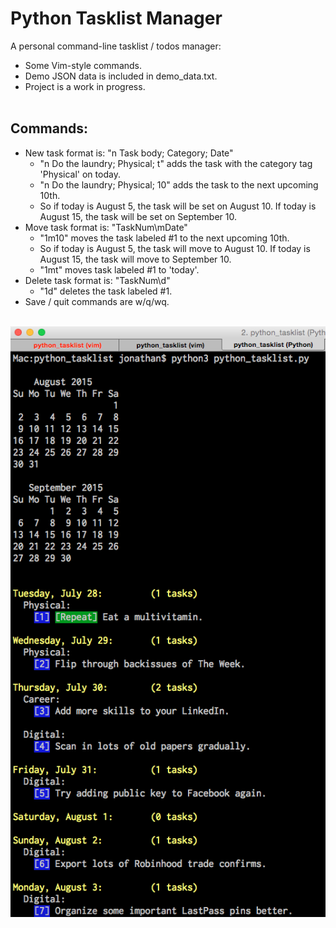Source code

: # Python Tasklist Manager

A personal command-line tasklist / todos manager:
- Some Vim-style commands.
- Demo JSON data is included in demo_data.txt.
- Project is a work in progress.
<br><br>

## Commands:
- New task format is: "n Task body; Category; Date"
  - "n Do the laundry; Physical; t" adds the task with the category tag 'Physical' on today. 
  - "n Do the laundry; Physical; 10" adds the task to the next upcoming 10th. 
  - So if today is August 5, the task will be set on August 10. If today is August 15, the task will be set on September 10.
- Move task format is: "TaskNum\mDate"
  - "1m10" moves the task labeled #1 to the next upcoming 10th.
  - So if today is August 5, the task will move to August 10. If today is August 15, the task will move to September 10.
  - "1mt" moves task labeled #1 to 'today'.
- Delete task format is: "TaskNum\d"
  - "1d" deletes the task labeled #1.
- Save / quit commands are w/q/wq.
<br><br>

![interface screenshot](shot1.png)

WHAT THIS TASK INVOLVES
Begin at the line containing "tag 'Physical' on today." and reproduce each line through the end of the records above.

ANSWER AREA
  - "n Do the laundry; Physical; t" adds the task with the category tag 'Physical' on today. 
  - "n Do the laundry; Physical; 10" adds the task to the next upcoming 10th. 
  - So if today is August 5, the task will be set on August 10. If today is August 15, the task will be set on September 10.
- Move task format is: "TaskNum\mDate"
  - "1m10" moves the task labeled #1 to the next upcoming 10th.
  - So if today is August 5, the task will move to August 10. If today is August 15, the task will move to September 10.
  - "1mt" moves task labeled #1 to 'today'.
- Delete task format is: "TaskNum\d"
  - "1d" deletes the task labeled #1.
- Save / quit commands are w/q/wq.
<br><br>

![interface screenshot](shot1.png)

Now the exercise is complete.